(Records from a data collection)

□ □ □

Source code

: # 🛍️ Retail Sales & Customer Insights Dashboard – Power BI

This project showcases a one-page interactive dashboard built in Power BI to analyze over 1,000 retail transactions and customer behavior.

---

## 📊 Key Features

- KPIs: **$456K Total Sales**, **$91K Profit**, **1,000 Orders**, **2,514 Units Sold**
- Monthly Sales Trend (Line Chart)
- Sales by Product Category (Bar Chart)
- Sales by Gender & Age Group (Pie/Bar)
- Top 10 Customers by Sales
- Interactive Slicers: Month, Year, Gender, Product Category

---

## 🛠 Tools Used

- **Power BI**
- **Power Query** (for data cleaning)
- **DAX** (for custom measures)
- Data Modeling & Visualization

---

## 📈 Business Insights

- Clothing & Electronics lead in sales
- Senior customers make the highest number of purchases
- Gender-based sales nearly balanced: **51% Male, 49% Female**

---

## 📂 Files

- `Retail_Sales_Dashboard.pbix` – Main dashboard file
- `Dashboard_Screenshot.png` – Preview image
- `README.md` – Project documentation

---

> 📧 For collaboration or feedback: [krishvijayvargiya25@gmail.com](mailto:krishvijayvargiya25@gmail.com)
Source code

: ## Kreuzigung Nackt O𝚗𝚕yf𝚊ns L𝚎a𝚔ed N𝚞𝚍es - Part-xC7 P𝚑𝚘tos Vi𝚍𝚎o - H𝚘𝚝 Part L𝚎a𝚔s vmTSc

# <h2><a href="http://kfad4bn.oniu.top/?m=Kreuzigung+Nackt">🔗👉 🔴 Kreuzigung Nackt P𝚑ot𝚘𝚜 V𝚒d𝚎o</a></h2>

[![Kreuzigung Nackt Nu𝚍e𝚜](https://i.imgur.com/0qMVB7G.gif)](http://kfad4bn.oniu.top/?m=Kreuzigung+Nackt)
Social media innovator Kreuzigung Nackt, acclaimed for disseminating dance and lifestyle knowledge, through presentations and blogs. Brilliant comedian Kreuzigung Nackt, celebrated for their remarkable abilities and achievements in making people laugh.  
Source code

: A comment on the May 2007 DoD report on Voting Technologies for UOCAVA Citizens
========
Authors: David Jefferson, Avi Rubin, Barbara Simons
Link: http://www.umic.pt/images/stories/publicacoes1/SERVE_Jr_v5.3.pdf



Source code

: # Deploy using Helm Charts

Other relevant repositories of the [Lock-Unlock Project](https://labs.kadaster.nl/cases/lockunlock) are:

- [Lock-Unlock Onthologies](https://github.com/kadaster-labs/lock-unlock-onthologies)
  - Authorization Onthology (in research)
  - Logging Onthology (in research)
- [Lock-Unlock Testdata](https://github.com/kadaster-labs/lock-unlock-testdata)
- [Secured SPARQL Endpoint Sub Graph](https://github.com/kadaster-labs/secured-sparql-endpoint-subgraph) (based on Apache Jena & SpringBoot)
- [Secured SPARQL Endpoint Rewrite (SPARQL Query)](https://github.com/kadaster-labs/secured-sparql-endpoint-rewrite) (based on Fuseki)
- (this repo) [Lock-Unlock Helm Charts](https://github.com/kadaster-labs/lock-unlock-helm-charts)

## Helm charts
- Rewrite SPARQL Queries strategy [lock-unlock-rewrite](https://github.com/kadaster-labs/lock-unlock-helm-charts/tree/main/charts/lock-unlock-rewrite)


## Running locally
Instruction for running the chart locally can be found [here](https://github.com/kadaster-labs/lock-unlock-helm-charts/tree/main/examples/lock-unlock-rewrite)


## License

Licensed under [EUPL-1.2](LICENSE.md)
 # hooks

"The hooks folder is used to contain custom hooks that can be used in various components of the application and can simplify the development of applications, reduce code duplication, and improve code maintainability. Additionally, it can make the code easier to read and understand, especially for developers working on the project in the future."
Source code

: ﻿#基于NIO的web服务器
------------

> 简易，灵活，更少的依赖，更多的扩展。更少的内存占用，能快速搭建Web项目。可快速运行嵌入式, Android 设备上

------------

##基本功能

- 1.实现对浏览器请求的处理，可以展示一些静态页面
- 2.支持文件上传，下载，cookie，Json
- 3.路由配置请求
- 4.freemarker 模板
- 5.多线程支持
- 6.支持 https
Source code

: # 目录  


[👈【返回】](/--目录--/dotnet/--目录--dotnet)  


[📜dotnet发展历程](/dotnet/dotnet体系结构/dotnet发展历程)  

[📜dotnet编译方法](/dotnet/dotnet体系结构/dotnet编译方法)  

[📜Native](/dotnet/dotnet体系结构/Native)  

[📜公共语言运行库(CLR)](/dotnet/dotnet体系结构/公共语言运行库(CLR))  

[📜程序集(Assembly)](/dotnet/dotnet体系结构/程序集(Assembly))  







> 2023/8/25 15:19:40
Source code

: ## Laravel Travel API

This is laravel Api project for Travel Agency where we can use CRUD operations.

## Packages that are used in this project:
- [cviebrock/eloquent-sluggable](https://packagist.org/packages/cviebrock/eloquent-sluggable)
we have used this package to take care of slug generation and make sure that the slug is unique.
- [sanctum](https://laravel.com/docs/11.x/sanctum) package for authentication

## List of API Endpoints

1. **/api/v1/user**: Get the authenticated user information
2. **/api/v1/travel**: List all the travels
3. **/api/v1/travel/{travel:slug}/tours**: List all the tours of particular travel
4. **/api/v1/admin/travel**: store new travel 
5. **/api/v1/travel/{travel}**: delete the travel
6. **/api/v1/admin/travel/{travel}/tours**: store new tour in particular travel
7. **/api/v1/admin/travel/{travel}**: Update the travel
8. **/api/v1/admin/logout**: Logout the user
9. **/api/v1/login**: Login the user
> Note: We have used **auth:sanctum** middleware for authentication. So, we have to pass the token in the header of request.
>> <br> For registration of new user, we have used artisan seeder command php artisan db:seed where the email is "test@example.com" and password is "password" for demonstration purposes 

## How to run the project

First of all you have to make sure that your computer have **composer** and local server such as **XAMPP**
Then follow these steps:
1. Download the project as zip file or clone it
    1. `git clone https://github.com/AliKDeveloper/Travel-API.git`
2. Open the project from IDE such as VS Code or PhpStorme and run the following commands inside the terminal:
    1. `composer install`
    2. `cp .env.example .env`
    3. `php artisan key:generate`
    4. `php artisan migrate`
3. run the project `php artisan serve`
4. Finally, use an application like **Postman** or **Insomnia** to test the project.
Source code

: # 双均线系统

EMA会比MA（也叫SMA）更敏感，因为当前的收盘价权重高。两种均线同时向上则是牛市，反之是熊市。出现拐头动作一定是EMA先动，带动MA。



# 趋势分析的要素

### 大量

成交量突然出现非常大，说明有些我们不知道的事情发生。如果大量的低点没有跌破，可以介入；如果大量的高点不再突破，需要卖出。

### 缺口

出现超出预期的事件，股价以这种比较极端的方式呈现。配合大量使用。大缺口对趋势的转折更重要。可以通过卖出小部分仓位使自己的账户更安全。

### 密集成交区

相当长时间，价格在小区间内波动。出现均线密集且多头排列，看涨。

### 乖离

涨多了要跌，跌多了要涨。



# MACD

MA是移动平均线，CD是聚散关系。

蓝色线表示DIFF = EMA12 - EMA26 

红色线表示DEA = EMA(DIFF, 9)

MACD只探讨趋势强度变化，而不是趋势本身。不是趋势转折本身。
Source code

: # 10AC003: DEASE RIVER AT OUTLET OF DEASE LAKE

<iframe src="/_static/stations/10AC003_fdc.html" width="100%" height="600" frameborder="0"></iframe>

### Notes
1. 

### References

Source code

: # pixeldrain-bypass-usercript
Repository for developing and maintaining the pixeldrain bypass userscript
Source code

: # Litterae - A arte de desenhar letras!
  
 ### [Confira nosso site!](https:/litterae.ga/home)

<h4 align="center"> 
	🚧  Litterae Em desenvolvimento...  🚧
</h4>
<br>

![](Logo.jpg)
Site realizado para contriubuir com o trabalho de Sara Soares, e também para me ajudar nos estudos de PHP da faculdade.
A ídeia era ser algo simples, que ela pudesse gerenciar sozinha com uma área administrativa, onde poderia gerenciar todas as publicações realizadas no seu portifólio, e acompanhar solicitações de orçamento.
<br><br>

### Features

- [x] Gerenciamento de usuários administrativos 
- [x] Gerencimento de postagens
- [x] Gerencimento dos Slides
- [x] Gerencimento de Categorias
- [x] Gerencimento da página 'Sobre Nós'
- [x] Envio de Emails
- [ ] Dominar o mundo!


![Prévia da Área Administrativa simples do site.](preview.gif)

□ □ □

• Work request
Retype the portion of the data above that starts on the line with "红色线表示DEA = EMA(DIFF, 9)" and finishes on the line with "- [x] Gerencimento dos Slides", including both of those lines.

• Solution to this exercise
红色线表示DEA = EMA(DIFF, 9)

MACD只探讨趋势强度变化，而不是趋势本身。不是趋势转折本身。
Source code

: # 10AC003: DEASE RIVER AT OUTLET OF DEASE LAKE

<iframe src="/_static/stations/10AC003_fdc.html" width="100%" height="600" frameborder="0"></iframe>

### Notes
1. 

### References

Source code

: # pixeldrain-bypass-usercript
Repository for developing and maintaining the pixeldrain bypass userscript
Source code

: # Litterae - A arte de desenhar letras!
  
 ### [Confira nosso site!](https:/litterae.ga/home)

<h4 align="center"> 
	🚧  Litterae Em desenvolvimento...  🚧
</h4>
<br>

![](Logo.jpg)
Site realizado para contriubuir com o trabalho de Sara Soares, e também para me ajudar nos estudos de PHP da faculdade.
A ídeia era ser algo simples, que ela pudesse gerenciar sozinha com uma área administrativa, onde poderia gerenciar todas as publicações realizadas no seu portifólio, e acompanhar solicitações de orçamento.
<br><br>

### Features

- [x] Gerenciamento de usuários administrativos 
- [x] Gerencimento de postagens
- [x] Gerencimento dos Slides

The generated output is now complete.